■ Description of the task:
Provide a verbatim copy of the data below.

■ Material for this exercise:

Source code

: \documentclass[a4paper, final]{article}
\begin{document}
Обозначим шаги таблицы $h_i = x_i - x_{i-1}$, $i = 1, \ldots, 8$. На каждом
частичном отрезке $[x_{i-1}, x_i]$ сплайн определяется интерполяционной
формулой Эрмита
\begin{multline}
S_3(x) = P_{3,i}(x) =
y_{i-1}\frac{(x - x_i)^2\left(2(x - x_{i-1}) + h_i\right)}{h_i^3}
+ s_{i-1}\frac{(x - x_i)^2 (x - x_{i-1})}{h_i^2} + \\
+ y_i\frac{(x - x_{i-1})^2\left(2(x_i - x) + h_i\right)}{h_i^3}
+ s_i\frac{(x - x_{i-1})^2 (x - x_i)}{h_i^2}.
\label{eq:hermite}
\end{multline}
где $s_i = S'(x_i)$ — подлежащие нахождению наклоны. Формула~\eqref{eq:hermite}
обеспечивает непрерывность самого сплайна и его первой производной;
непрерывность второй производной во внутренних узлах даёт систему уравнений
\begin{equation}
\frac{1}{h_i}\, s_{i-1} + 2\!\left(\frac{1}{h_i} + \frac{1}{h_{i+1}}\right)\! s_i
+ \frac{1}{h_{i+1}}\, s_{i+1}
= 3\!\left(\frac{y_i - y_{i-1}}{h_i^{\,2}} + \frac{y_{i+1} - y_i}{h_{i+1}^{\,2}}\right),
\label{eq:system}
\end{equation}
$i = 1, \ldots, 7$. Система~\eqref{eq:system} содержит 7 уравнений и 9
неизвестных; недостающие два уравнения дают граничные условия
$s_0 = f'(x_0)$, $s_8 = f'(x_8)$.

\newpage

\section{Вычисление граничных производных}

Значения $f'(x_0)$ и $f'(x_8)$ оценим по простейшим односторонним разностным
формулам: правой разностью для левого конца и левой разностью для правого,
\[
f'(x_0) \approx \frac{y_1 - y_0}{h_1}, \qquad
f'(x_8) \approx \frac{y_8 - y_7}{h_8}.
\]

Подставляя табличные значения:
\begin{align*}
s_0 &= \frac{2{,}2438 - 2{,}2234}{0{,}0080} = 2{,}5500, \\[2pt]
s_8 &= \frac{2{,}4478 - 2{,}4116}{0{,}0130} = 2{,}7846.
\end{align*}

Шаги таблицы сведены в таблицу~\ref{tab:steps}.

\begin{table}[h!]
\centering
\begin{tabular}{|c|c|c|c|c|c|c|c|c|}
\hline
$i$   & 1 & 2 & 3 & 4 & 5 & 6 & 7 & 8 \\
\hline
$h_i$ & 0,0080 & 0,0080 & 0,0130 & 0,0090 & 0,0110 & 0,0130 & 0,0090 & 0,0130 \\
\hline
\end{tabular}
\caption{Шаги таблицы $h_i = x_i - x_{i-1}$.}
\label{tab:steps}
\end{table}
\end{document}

■ Reply:
Source code

: \documentclass[a4paper, final]{article}
\begin{document}
Обозначим шаги таблицы $h_i = x_i - x_{i-1}$, $i = 1, \ldots, 8$. На каждом
частичном отрезке $[x_{i-1}, x_i]$ сплайн определяется интерполяционной
формулой Эрмита
\begin{multline}
S_3(x) = P_{3,i}(x) =
y_{i-1}\frac{(x - x_i)^2\left(2(x - x_{i-1}) + h_i\right)}{h_i^3}
+ s_{i-1}\frac{(x - x_i)^2 (x - x_{i-1})}{h_i^2} + \\
+ y_i\frac{(x - x_{i-1})^2\left(2(x_i - x) + h_i\right)}{h_i^3}
+ s_i\frac{(x - x_{i-1})^2 (x - x_i)}{h_i^2}.
\label{eq:hermite}
\end{multline}
где $s_i = S'(x_i)$ — подлежащие нахождению наклоны. Формула~\eqref{eq:hermite}
обеспечивает непрерывность самого сплайна и его первой производной;
непрерывность второй производной во внутренних узлах даёт систему уравнений
\begin{equation}
\frac{1}{h_i}\, s_{i-1} + 2\!\left(\frac{1}{h_i} + \frac{1}{h_{i+1}}\right)\! s_i
+ \frac{1}{h_{i+1}}\, s_{i+1}
= 3\!\left(\frac{y_i - y_{i-1}}{h_i^{\,2}} + \frac{y_{i+1} - y_i}{h_{i+1}^{\,2}}\right),
\label{eq:system}
\end{equation}
$i = 1, \ldots, 7$. Система~\eqref{eq:system} содержит 7 уравнений и 9
неизвестных; недостающие два уравнения дают граничные условия
$s_0 = f'(x_0)$, $s_8 = f'(x_8)$.

\newpage

\section{Вычисление граничных производных}

Значения $f'(x_0)$ и $f'(x_8)$ оценим по простейшим односторонним разностным
формулам: правой разностью для левого конца и левой разностью для правого,
\[
f'(x_0) \approx \frac{y_1 - y_0}{h_1}, \qquad
f'(x_8) \approx \frac{y_8 - y_7}{h_8}.
\]

Подставляя табличные значения:
\begin{align*}
s_0 &= \frac{2{,}2438 - 2{,}2234}{0{,}0080} = 2{,}5500, \\[2pt]
s_8 &= \frac{2{,}4478 - 2{,}4116}{0{,}0130} = 2{,}7846.
\end{align*}

Шаги таблицы сведены в таблицу~\ref{tab:steps}.

\begin{table}[h!]
\centering
\begin{tabular}{|c|c|c|c|c|c|c|c|c|}
\hline
$i$   & 1 & 2 & 3 & 4 & 5 & 6 & 7 & 8 \\
\hline
$h_i$ & 0,0080 & 0,0080 & 0,0130 & 0,0090 & 0,0110 & 0,0130 & 0,0090 & 0,0130 \\
\hline
\end{tabular}
\caption{Шаги таблицы $h_i = x_i - x_{i-1}$.}
\label{tab:steps}
\end{table}
\end{document}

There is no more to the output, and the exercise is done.